Holding a CH residence permit before completely moving

Hello,

I am a non-EU/non-Swiss national living in the UK. I will get married to my fiance (who holds a B permit in CH) in Switzerland, and intend to move there. So, I will travel to CH for marriage with a D type visa. As far as I know, if everything goes fine, I am eligible to obtain a residence permit through my partner with this visa. The only problem is that I plan to completely move to Switzerland not immediately after the wedding but 4-5 months after the start date of the visa due to some things I need to wrap up in the UK. Does anyone know if it would be a problem to have a residence permit in both CH & UK during this period, and move to CH later on? Any experience?

Thanks in advance!

Yep.

Once you get that D visa, you have a limited time to move to Switzerland. It will take a bit of time to get your residence permit issued (which you have to be here for, fingerprint and photo etc). Without the permit, you will need to pay for another document to leave and enter CH. Once you have that D visa and permit, you can't spend more than 6 in 12 months outside of Switzerland or you lose it.

You also have this the wrong way around. Your partner needs to apply for a fiancé/fiancée permit for you to come over to help with the wedding preparations. If that is granted you’ll get a Type D visa which will allow you to enter the country during a specified period as Island Monkey said. Since the permit will already be approved (as your partner has to prove they have suitable accommodation for both of you and can also support you financially) getting the biometric part done shouldn’t take too long. You won’t be able to get married and then go straight back to the UK because of needing to do the biometrics. As Island Monkey said there is a document you can get if you can’t wait for the permit to arrive, but even so you still need to be here long enough to do the biometric side of things.

The Type D visa is only to allow you to enter the country for more than the 90 day tourist limit; it’s the residence permit that allows you to live and maybe work here. And the visa will not be issued to you without a permit having been pre-approved.

The long term visa gonna be valid for 3 months. if you apply for a multi entry one you can go out and in switzerland within the validity of your visa but need to be back to CH before it's expired. If you move to Zürich area you'll need to expect 6-8 weeks to get an appointement for the biometrics.

Finally if you hold a schengen visa you could travel after your CH long term visa is expired but you may be asked for some explanations at the border.

You can also ask for a "return visa" but you'll need to justify why you need to travel and can't wait to get your residence permit first

Get your B permit quick, deregister in the UK (no idea how that works) and register in CH. Then, you can spend up to 6 months abroad (CH regulation on your B permit), that should do.

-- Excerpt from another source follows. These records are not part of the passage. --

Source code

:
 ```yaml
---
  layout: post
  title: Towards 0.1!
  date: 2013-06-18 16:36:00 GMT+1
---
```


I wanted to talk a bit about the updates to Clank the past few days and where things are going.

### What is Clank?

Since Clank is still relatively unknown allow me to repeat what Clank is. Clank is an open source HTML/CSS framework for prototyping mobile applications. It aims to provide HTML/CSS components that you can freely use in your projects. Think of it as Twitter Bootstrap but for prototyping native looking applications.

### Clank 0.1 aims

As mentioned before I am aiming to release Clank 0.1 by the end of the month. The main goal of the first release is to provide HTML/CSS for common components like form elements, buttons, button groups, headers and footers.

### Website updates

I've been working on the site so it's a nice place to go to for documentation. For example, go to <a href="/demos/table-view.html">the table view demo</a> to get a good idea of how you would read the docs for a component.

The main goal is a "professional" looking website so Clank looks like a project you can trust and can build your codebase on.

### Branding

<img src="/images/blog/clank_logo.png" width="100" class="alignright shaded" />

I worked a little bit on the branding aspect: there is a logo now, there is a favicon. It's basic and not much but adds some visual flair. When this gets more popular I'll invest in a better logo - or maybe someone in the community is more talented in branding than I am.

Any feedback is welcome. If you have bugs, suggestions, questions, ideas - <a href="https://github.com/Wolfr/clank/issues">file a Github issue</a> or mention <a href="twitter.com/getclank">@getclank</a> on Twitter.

If you return regularly, like at least every fortnight, that might even be permanently possible, but in such a case you should enquire with your commone beforehand to make sure.

Also, you may want to enquire what both tax offices think about that, in particular if the UK deems you tax resident or not during that time. CH certainly will, after all you're registered.

Don‘t you think that will raise red flags when OP is here on a reunification permit but then often is abroad?

And especially UK, non Schengen, where your passport gets scanned.

There is no registration as such in the UK, so there's no deregistration either.

I'm not completely sure that the OP is British. If they are not, there could be a residence visa that needs cancelling. Also you have to cancel your Council tax, which is kind of like de-registering.

From another post they have a driving license from Türkyie.

To have a Swiss residence permit you must be a resident of Switzerland. You cannot be a dual resident, even temporarily.

I was assuming UK citizenship. I don't think it would be a problem, assuming OP's staying there makes sense from a 3rd-party perspective. Like unwinding a larger business, finishing a project, etc.

But people are right with pointing out that OP may not be british (seems not to be, what Island Monkey quotes pretty much says OP isn't). That may have things look different, which brings the risk that the marriage gets de-recognised, a risk not worth taking. Coordinating with the authorities seems a must (wouldn't hurt with UK citizenship either for that matter), see what they say.